* Instructions for the task: Word for word, retype every record in the listing.

* Source records:
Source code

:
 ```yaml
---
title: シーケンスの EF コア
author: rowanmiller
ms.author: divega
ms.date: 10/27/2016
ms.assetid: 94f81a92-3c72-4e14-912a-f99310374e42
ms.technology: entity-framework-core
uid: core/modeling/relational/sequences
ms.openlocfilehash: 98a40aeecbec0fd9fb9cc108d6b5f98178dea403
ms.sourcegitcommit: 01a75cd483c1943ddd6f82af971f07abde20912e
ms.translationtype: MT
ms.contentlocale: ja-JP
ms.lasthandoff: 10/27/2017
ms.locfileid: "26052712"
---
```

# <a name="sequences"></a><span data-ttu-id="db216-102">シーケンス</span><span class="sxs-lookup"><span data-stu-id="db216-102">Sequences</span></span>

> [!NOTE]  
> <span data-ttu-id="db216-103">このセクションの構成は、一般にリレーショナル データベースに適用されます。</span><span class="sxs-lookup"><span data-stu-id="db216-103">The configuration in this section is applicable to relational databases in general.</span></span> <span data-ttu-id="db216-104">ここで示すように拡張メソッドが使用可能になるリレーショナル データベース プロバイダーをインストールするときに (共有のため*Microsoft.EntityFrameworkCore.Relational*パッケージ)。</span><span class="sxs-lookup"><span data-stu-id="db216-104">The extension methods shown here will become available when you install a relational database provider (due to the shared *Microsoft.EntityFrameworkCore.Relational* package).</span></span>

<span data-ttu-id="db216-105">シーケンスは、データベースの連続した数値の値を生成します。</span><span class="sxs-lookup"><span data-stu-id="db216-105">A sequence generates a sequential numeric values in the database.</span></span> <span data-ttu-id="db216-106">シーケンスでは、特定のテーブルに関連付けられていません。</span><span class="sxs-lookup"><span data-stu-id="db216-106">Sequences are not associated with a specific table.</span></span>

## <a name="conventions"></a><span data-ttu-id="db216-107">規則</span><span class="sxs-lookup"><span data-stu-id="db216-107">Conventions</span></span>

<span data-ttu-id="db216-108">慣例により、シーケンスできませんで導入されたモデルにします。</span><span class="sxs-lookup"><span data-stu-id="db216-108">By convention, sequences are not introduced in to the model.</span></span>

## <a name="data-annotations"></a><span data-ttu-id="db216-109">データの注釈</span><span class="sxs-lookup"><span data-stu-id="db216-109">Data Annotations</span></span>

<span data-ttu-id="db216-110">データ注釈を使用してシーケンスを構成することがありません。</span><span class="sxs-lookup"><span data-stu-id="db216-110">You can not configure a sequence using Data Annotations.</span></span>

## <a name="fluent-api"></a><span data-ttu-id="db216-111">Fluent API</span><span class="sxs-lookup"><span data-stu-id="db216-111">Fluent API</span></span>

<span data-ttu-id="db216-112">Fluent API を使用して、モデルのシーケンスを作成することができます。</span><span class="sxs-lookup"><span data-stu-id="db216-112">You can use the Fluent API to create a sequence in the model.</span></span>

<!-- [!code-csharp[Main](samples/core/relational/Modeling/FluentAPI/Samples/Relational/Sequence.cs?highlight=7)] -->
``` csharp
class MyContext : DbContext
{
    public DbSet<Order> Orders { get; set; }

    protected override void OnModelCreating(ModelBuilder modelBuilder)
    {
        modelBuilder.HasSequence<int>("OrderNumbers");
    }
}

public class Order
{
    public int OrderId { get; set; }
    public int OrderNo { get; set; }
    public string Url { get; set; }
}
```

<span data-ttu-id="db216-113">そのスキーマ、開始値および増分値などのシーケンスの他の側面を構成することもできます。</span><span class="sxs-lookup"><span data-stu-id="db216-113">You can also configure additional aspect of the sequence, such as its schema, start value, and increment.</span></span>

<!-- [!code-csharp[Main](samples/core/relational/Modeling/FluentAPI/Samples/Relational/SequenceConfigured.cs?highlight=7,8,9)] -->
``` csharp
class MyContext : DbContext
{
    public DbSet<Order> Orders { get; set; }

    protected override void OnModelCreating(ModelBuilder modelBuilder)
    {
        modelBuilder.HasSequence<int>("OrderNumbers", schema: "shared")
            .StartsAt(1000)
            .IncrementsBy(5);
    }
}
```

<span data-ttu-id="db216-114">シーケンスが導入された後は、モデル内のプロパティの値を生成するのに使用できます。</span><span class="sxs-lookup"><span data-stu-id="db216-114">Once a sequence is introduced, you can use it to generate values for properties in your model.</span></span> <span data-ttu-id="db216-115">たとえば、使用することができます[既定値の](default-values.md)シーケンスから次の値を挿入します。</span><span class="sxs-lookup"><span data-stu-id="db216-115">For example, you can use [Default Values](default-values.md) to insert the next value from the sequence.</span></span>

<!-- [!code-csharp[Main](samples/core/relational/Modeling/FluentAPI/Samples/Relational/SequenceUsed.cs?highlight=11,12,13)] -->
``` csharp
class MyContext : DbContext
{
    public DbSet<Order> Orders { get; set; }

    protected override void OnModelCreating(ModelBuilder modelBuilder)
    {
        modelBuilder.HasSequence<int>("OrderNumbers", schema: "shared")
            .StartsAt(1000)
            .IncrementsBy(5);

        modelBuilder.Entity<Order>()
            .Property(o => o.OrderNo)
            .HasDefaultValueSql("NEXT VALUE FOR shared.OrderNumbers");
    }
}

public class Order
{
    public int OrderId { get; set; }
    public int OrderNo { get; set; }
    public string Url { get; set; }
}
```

* Response for this exercise:
Source code

:
 ```yaml
---
title: シーケンスの EF コア
author: rowanmiller
ms.author: divega
ms.date: 10/27/2016
ms.assetid: 94f81a92-3c72-4e14-912a-f99310374e42
ms.technology: entity-framework-core
uid: core/modeling/relational/sequences
ms.openlocfilehash: 98a40aeecbec0fd9fb9cc108d6b5f98178dea403
ms.sourcegitcommit: 01a75cd483c1943ddd6f82af971f07abde20912e
ms.translationtype: MT
ms.contentlocale: ja-JP
ms.lasthandoff: 10/27/2017
ms.locfileid: "26052712"
---
```

# <a name="sequences"></a><span data-ttu-id="db216-102">シーケンス</span><span class="sxs-lookup"><span data-stu-id="db216-102">Sequences</span></span>

> [!NOTE]  
> <span data-ttu-id="db216-103">このセクションの構成は、一般にリレーショナル データベースに適用されます。</span><span class="sxs-lookup"><span data-stu-id="db216-103">The configuration in this section is applicable to relational databases in general.</span></span> <span data-ttu-id="db216-104">ここで示すように拡張メソッドが使用可能になるリレーショナル データベース プロバイダーをインストールするときに (共有のため*Microsoft.EntityFrameworkCore.Relational*パッケージ)。</span><span class="sxs-lookup"><span data-stu-id="db216-104">The extension methods shown here will become available when you install a relational database provider (due to the shared *Microsoft.EntityFrameworkCore.Relational* package).</span></span>

<span data-ttu-id="db216-105">シーケンスは、データベースの連続した数値の値を生成します。</span><span class="sxs-lookup"><span data-stu-id="db216-105">A sequence generates a sequential numeric values in the database.</span></span> <span data-ttu-id="db216-106">シーケンスでは、特定のテーブルに関連付けられていません。</span><span class="sxs-lookup"><span data-stu-id="db216-106">Sequences are not associated with a specific table.</span></span>

## <a name="conventions"></a><span data-ttu-id="db216-107">規則</span><span class="sxs-lookup"><span data-stu-id="db216-107">Conventions</span></span>

<span data-ttu-id="db216-108">慣例により、シーケンスできませんで導入されたモデルにします。</span><span class="sxs-lookup"><span data-stu-id="db216-108">By convention, sequences are not introduced in to the model.</span></span>

## <a name="data-annotations"></a><span data-ttu-id="db216-109">データの注釈</span><span class="sxs-lookup"><span data-stu-id="db216-109">Data Annotations</span></span>

<span data-ttu-id="db216-110">データ注釈を使用してシーケンスを構成することがありません。</span><span class="sxs-lookup"><span data-stu-id="db216-110">You can not configure a sequence using Data Annotations.</span></span>

## <a name="fluent-api"></a><span data-ttu-id="db216-111">Fluent API</span><span class="sxs-lookup"><span data-stu-id="db216-111">Fluent API</span></span>

<span data-ttu-id="db216-112">Fluent API を使用して、モデルのシーケンスを作成することができます。</span><span class="sxs-lookup"><span data-stu-id="db216-112">You can use the Fluent API to create a sequence in the model.</span></span>

<!-- [!code-csharp[Main](samples/core/relational/Modeling/FluentAPI/Samples/Relational/Sequence.cs?highlight=7)] -->
``` csharp
class MyContext : DbContext
{
    public DbSet<Order> Orders { get; set; }

    protected override void OnModelCreating(ModelBuilder modelBuilder)
    {
        modelBuilder.HasSequence<int>("OrderNumbers");
    }
}

public class Order
{
    public int OrderId { get; set; }
    public int OrderNo { get; set; }
    public string Url { get; set; }
}
```

<span data-ttu-id="db216-113">そのスキーマ、開始値および増分値などのシーケンスの他の側面を構成することもできます。</span><span class="sxs-lookup"><span data-stu-id="db216-113">You can also configure additional aspect of the sequence, such as its schema, start value, and increment.</span></span>

<!-- [!code-csharp[Main](samples/core/relational/Modeling/FluentAPI/Samples/Relational/SequenceConfigured.cs?highlight=7,8,9)] -->
``` csharp
class MyContext : DbContext
{
    public DbSet<Order> Orders { get; set; }

    protected override void OnModelCreating(ModelBuilder modelBuilder)
    {
        modelBuilder.HasSequence<int>("OrderNumbers", schema: "shared")
            .StartsAt(1000)
            .IncrementsBy(5);
    }
}
```

<span data-ttu-id="db216-114">シーケンスが導入された後は、モデル内のプロパティの値を生成するのに使用できます。</span><span class="sxs-lookup"><span data-stu-id="db216-114">Once a sequence is introduced, you can use it to generate values for properties in your model.</span></span> <span data-ttu-id="db216-115">たとえば、使用することができます[既定値の](default-values.md)シーケンスから次の値を挿入します。</span><span class="sxs-lookup"><span data-stu-id="db216-115">For example, you can use [Default Values](default-values.md) to insert the next value from the sequence.</span></span>

<!-- [!code-csharp[Main](samples/core/relational/Modeling/FluentAPI/Samples/Relational/SequenceUsed.cs?highlight=11,12,13)] -->
``` csharp
class MyContext : DbContext
{
    public DbSet<Order> Orders { get; set; }

    protected override void OnModelCreating(ModelBuilder modelBuilder)
    {
        modelBuilder.HasSequence<int>("OrderNumbers", schema: "shared")
            .StartsAt(1000)
            .IncrementsBy(5);

        modelBuilder.Entity<Order>()
            .Property(o => o.OrderNo)
            .HasDefaultValueSql("NEXT VALUE FOR shared.OrderNumbers");
    }
}

public class Order
{
    public int OrderId { get; set; }
    public int OrderNo { get; set; }
    public string Url { get; set; }
}
```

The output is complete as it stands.